YOUR ASSIGNMENT:
Each line of the listing where "flessione" appears should be reported.
▬▬▬▬▬▬▬▬▬▬
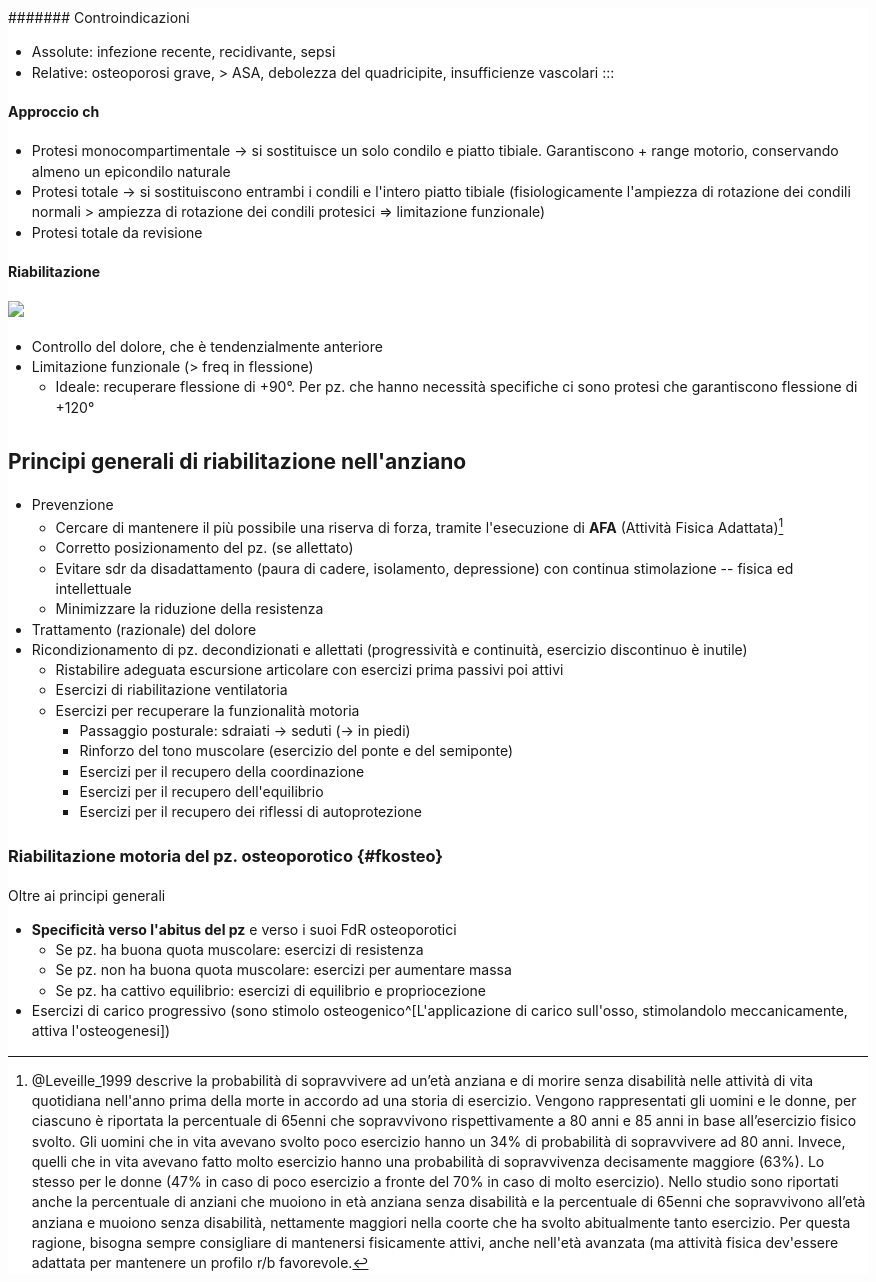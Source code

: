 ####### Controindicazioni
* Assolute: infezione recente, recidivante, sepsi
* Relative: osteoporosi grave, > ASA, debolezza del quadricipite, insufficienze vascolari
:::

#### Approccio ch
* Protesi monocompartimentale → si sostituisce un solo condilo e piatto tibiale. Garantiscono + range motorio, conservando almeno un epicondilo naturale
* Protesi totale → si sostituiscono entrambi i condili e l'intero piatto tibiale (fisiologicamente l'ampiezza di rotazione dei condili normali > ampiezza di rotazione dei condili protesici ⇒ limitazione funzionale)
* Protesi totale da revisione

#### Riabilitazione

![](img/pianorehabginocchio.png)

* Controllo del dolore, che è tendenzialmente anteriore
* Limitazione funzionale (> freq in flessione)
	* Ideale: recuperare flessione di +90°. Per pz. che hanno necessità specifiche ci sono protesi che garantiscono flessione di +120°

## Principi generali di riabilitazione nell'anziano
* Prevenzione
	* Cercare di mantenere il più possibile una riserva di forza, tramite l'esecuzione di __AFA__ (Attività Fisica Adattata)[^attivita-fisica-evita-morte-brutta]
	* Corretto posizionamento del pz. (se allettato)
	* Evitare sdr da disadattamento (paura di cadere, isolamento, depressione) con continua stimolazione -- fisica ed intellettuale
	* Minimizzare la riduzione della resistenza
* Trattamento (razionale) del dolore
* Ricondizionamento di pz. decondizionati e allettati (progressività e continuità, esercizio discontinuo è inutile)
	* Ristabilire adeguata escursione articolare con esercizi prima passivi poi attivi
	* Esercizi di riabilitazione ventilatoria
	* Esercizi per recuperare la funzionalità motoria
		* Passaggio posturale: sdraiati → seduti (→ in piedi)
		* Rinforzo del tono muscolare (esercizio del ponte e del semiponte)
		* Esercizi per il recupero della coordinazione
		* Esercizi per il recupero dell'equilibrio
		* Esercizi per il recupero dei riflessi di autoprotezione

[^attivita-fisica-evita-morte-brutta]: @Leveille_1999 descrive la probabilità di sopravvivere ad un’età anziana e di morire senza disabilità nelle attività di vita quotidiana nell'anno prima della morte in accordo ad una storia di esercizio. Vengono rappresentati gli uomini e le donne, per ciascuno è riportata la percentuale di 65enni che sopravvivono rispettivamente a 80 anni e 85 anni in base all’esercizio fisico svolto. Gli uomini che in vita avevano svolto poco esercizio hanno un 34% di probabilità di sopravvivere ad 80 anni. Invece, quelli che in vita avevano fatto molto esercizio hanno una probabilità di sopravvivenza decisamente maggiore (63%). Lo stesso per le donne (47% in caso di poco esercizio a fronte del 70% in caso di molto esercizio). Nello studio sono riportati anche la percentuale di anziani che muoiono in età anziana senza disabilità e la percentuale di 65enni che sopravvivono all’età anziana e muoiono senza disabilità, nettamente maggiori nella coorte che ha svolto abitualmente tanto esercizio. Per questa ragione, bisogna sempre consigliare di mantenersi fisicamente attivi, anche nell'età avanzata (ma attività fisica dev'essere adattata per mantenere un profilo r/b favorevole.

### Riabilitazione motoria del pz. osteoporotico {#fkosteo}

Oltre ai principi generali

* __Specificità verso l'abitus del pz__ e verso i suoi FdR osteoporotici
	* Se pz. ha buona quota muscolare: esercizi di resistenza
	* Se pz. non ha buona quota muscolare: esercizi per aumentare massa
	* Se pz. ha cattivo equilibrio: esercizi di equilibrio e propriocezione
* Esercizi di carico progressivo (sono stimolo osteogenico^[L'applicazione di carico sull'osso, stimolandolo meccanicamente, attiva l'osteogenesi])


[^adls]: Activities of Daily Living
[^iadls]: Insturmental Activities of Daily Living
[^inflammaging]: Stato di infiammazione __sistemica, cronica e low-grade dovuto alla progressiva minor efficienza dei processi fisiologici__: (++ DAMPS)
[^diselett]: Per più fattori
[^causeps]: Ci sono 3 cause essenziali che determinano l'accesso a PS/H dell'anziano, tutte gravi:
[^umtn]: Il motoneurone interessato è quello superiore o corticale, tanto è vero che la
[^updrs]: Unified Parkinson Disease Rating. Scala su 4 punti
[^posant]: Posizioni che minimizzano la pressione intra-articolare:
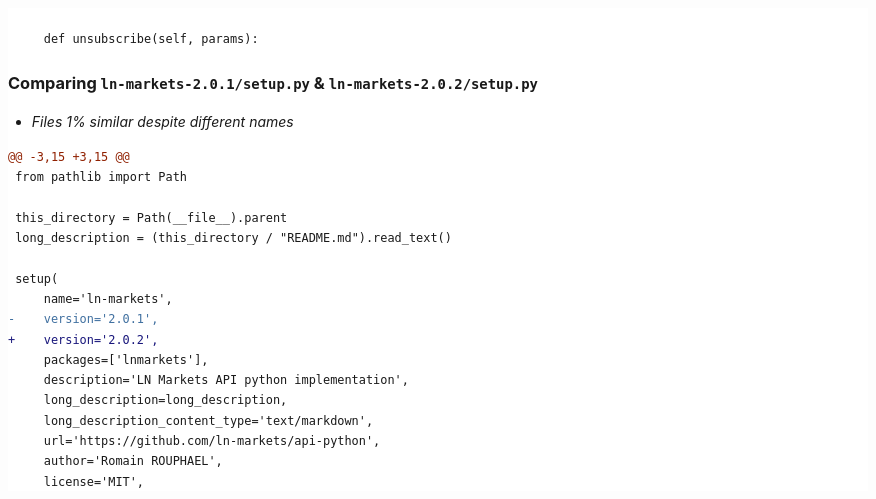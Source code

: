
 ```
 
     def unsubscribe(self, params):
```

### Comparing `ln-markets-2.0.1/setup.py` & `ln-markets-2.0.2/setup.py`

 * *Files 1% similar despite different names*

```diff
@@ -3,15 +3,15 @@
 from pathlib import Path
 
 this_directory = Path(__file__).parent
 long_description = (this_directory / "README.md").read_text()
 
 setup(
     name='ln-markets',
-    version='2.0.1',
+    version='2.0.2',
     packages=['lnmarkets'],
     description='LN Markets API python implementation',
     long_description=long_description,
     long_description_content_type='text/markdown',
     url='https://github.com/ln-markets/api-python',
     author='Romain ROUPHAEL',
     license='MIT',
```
▬▬▬▬▬▬▬▬▬▬
ANSWER FOR THE TASK:
* Limitazione funzionale (> freq in flessione)
	* Ideale: recuperare flessione di +90°. Per pz. che hanno necessità specifiche ci sono protesi che garantiscono flessione di +120°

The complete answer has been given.